**Collected data:**
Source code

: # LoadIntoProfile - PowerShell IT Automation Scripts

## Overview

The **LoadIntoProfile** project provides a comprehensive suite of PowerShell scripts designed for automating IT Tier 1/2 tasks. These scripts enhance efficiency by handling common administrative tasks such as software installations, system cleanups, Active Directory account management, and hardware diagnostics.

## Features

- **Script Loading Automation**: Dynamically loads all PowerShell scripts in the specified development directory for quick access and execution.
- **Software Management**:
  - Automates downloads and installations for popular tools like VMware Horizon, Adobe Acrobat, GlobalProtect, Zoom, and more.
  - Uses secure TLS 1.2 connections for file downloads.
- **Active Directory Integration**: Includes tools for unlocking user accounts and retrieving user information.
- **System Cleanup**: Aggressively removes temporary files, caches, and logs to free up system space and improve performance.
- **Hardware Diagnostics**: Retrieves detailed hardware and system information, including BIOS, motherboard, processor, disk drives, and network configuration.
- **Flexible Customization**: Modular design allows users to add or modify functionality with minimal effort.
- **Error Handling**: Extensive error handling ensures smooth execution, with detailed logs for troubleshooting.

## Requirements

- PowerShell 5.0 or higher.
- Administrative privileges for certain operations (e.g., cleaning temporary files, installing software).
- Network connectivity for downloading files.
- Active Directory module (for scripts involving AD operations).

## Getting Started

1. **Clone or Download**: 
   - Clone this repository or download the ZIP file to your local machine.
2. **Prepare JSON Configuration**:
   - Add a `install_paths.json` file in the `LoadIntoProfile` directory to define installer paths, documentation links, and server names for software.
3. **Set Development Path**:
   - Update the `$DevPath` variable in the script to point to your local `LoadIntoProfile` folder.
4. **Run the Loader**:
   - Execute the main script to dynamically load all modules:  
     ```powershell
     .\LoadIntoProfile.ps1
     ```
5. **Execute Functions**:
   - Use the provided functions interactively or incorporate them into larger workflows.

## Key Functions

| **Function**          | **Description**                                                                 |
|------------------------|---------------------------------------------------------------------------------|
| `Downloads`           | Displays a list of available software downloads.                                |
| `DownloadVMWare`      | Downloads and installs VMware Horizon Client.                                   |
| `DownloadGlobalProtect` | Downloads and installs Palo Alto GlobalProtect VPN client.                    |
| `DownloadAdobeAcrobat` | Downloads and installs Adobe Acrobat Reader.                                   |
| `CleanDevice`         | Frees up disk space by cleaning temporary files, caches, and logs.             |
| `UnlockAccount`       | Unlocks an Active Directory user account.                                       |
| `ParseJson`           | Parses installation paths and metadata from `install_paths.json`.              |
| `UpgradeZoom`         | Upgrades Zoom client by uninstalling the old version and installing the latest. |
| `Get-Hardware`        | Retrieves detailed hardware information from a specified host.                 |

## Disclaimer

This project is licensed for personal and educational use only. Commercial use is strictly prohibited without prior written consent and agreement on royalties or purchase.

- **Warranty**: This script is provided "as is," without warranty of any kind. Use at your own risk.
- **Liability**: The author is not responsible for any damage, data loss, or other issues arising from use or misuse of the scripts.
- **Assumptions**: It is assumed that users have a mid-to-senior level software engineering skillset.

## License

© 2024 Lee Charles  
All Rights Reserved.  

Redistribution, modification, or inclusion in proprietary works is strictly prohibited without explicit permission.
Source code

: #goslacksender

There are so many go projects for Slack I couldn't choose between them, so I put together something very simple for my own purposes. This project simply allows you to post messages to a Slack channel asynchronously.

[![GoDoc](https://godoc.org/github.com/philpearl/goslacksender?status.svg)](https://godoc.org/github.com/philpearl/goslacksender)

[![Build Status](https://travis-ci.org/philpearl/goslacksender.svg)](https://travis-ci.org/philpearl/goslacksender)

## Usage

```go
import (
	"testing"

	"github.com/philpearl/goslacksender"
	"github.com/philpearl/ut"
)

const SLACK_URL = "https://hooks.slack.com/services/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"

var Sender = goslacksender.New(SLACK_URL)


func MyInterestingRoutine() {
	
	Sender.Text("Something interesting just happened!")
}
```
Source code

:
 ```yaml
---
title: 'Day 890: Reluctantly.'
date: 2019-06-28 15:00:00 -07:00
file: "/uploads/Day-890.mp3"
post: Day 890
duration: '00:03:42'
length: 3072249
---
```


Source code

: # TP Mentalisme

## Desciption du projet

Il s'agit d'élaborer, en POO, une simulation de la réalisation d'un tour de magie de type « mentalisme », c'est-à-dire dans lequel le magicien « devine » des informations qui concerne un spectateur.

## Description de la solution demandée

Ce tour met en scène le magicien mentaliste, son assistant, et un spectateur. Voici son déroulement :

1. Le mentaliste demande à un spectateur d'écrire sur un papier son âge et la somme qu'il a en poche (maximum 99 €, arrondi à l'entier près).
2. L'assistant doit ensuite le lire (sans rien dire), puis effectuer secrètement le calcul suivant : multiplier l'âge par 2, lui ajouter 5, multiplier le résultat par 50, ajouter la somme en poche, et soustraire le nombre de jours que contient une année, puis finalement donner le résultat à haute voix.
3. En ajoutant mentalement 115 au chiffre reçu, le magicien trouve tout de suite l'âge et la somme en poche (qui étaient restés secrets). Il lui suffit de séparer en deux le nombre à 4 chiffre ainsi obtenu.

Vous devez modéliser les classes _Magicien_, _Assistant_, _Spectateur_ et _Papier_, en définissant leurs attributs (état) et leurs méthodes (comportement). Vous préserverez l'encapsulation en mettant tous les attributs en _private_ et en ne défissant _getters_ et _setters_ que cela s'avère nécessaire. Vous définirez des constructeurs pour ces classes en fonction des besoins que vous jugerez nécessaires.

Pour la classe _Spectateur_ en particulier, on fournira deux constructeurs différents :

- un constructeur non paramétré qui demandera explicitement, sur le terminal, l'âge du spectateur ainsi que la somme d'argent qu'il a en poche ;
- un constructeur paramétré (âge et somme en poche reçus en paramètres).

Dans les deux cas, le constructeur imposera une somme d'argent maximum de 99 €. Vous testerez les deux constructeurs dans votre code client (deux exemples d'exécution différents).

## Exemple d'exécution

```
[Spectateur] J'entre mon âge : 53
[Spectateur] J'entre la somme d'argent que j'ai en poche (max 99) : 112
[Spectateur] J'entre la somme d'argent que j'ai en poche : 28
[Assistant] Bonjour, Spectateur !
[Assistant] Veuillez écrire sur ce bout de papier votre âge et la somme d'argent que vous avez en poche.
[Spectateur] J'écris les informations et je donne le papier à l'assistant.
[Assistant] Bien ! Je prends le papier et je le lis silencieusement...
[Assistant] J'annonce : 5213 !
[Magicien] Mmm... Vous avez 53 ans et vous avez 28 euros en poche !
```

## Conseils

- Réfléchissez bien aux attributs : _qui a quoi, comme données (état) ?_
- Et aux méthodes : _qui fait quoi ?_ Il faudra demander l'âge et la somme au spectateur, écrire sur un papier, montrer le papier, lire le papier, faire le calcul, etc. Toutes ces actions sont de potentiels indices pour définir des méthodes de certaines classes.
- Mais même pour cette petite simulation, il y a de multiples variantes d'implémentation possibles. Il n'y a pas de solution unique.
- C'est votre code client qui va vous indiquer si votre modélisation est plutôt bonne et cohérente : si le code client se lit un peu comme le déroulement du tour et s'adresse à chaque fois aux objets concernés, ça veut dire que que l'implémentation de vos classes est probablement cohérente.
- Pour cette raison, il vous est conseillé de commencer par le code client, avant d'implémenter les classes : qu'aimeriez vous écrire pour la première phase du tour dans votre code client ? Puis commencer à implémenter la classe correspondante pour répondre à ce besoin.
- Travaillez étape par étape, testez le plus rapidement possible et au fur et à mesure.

**Task requirements:** An exact transcript of all the records is the expected result.

**Written response:**
Source code

: # LoadIntoProfile - PowerShell IT Automation Scripts

## Overview

The **LoadIntoProfile** project provides a comprehensive suite of PowerShell scripts designed for automating IT Tier 1/2 tasks. These scripts enhance efficiency by handling common administrative tasks such as software installations, system cleanups, Active Directory account management, and hardware diagnostics.

## Features

- **Script Loading Automation**: Dynamically loads all PowerShell scripts in the specified development directory for quick access and execution.
- **Software Management**:
  - Automates downloads and installations for popular tools like VMware Horizon, Adobe Acrobat, GlobalProtect, Zoom, and more.
  - Uses secure TLS 1.2 connections for file downloads.
- **Active Directory Integration**: Includes tools for unlocking user accounts and retrieving user information.
- **System Cleanup**: Aggressively removes temporary files, caches, and logs to free up system space and improve performance.
- **Hardware Diagnostics**: Retrieves detailed hardware and system information, including BIOS, motherboard, processor, disk drives, and network configuration.
- **Flexible Customization**: Modular design allows users to add or modify functionality with minimal effort.
- **Error Handling**: Extensive error handling ensures smooth execution, with detailed logs for troubleshooting.

## Requirements

- PowerShell 5.0 or higher.
- Administrative privileges for certain operations (e.g., cleaning temporary files, installing software).
- Network connectivity for downloading files.
- Active Directory module (for scripts involving AD operations).

## Getting Started

1. **Clone or Download**: 
   - Clone this repository or download the ZIP file to your local machine.
2. **Prepare JSON Configuration**:
   - Add a `install_paths.json` file in the `LoadIntoProfile` directory to define installer paths, documentation links, and server names for software.
3. **Set Development Path**:
   - Update the `$DevPath` variable in the script to point to your local `LoadIntoProfile` folder.
4. **Run the Loader**:
   - Execute the main script to dynamically load all modules:  
     ```powershell
     .\LoadIntoProfile.ps1
     ```
5. **Execute Functions**:
   - Use the provided functions interactively or incorporate them into larger workflows.

## Key Functions

| **Function**          | **Description**                                                                 |
|------------------------|---------------------------------------------------------------------------------|
| `Downloads`           | Displays a list of available software downloads.                                |
| `DownloadVMWare`      | Downloads and installs VMware Horizon Client.                                   |
| `DownloadGlobalProtect` | Downloads and installs Palo Alto GlobalProtect VPN client.                    |
| `DownloadAdobeAcrobat` | Downloads and installs Adobe Acrobat Reader.                                   |
| `CleanDevice`         | Frees up disk space by cleaning temporary files, caches, and logs.             |
| `UnlockAccount`       | Unlocks an Active Directory user account.                                       |
| `ParseJson`           | Parses installation paths and metadata from `install_paths.json`.              |
| `UpgradeZoom`         | Upgrades Zoom client by uninstalling the old version and installing the latest. |
| `Get-Hardware`        | Retrieves detailed hardware information from a specified host.                 |

## Disclaimer

This project is licensed for personal and educational use only. Commercial use is strictly prohibited without prior written consent and agreement on royalties or purchase.

- **Warranty**: This script is provided "as is," without warranty of any kind. Use at your own risk.
- **Liability**: The author is not responsible for any damage, data loss, or other issues arising from use or misuse of the scripts.
- **Assumptions**: It is assumed that users have a mid-to-senior level software engineering skillset.

## License

© 2024 Lee Charles  
All Rights Reserved.  

Redistribution, modification, or inclusion in proprietary works is strictly prohibited without explicit permission.
Source code

: #goslacksender

There are so many go projects for Slack I couldn't choose between them, so I put together something very simple for my own purposes. This project simply allows you to post messages to a Slack channel asynchronously.

[![GoDoc](https://godoc.org/github.com/philpearl/goslacksender?status.svg)](https://godoc.org/github.com/philpearl/goslacksender)

[![Build Status](https://travis-ci.org/philpearl/goslacksender.svg)](https://travis-ci.org/philpearl/goslacksender)

## Usage

```go
import (
	"testing"

	"github.com/philpearl/goslacksender"
	"github.com/philpearl/ut"
)

const SLACK_URL = "https://hooks.slack.com/services/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"

var Sender = goslacksender.New(SLACK_URL)


func MyInterestingRoutine() {
	
	Sender.Text("Something interesting just happened!")
}
```
Source code

:
 ```yaml
---
title: 'Day 890: Reluctantly.'
date: 2019-06-28 15:00:00 -07:00
file: "/uploads/Day-890.mp3"
post: Day 890
duration: '00:03:42'
length: 3072249
---
```


Source code

: # TP Mentalisme

## Desciption du projet

Il s'agit d'élaborer, en POO, une simulation de la réalisation d'un tour de magie de type « mentalisme », c'est-à-dire dans lequel le magicien « devine » des informations qui concerne un spectateur.

## Description de la solution demandée

Ce tour met en scène le magicien mentaliste, son assistant, et un spectateur. Voici son déroulement :

1. Le mentaliste demande à un spectateur d'écrire sur un papier son âge et la somme qu'il a en poche (maximum 99 €, arrondi à l'entier près).
2. L'assistant doit ensuite le lire (sans rien dire), puis effectuer secrètement le calcul suivant : multiplier l'âge par 2, lui ajouter 5, multiplier le résultat par 50, ajouter la somme en poche, et soustraire le nombre de jours que contient une année, puis finalement donner le résultat à haute voix.
3. En ajoutant mentalement 115 au chiffre reçu, le magicien trouve tout de suite l'âge et la somme en poche (qui étaient restés secrets). Il lui suffit de séparer en deux le nombre à 4 chiffre ainsi obtenu.

Vous devez modéliser les classes _Magicien_, _Assistant_, _Spectateur_ et _Papier_, en définissant leurs attributs (état) et leurs méthodes (comportement). Vous préserverez l'encapsulation en mettant tous les attributs en _private_ et en ne défissant _getters_ et _setters_ que cela s'avère nécessaire. Vous définirez des constructeurs pour ces classes en fonction des besoins que vous jugerez nécessaires.

Pour la classe _Spectateur_ en particulier, on fournira deux constructeurs différents :

- un constructeur non paramétré qui demandera explicitement, sur le terminal, l'âge du spectateur ainsi que la somme d'argent qu'il a en poche ;
- un constructeur paramétré (âge et somme en poche reçus en paramètres).

Dans les deux cas, le constructeur imposera une somme d'argent maximum de 99 €. Vous testerez les deux constructeurs dans votre code client (deux exemples d'exécution différents).

## Exemple d'exécution

```
[Spectateur] J'entre mon âge : 53
[Spectateur] J'entre la somme d'argent que j'ai en poche (max 99) : 112
[Spectateur] J'entre la somme d'argent que j'ai en poche : 28
[Assistant] Bonjour, Spectateur !
[Assistant] Veuillez écrire sur ce bout de papier votre âge et la somme d'argent que vous avez en poche.
[Spectateur] J'écris les informations et je donne le papier à l'assistant.
[Assistant] Bien ! Je prends le papier et je le lis silencieusement...
[Assistant] J'annonce : 5213 !
[Magicien] Mmm... Vous avez 53 ans et vous avez 28 euros en poche !
```

## Conseils

- Réfléchissez bien aux attributs : _qui a quoi, comme données (état) ?_
- Et aux méthodes : _qui fait quoi ?_ Il faudra demander l'âge et la somme au spectateur, écrire sur un papier, montrer le papier, lire le papier, faire le calcul, etc. Toutes ces actions sont de potentiels indices pour définir des méthodes de certaines classes.
- Mais même pour cette petite simulation, il y a de multiples variantes d'implémentation possibles. Il n'y a pas de solution unique.
- C'est votre code client qui va vous indiquer si votre modélisation est plutôt bonne et cohérente : si le code client se lit un peu comme le déroulement du tour et s'adresse à chaque fois aux objets concernés, ça veut dire que que l'implémentation de vos classes est probablement cohérente.
- Pour cette raison, il vous est conseillé de commencer par le code client, avant d'implémenter les classes : qu'aimeriez vous écrire pour la première phase du tour dans votre code client ? Puis commencer à implémenter la classe correspondante pour répondre à ce besoin.
- Travaillez étape par étape, testez le plus rapidement possible et au fur et à mesure.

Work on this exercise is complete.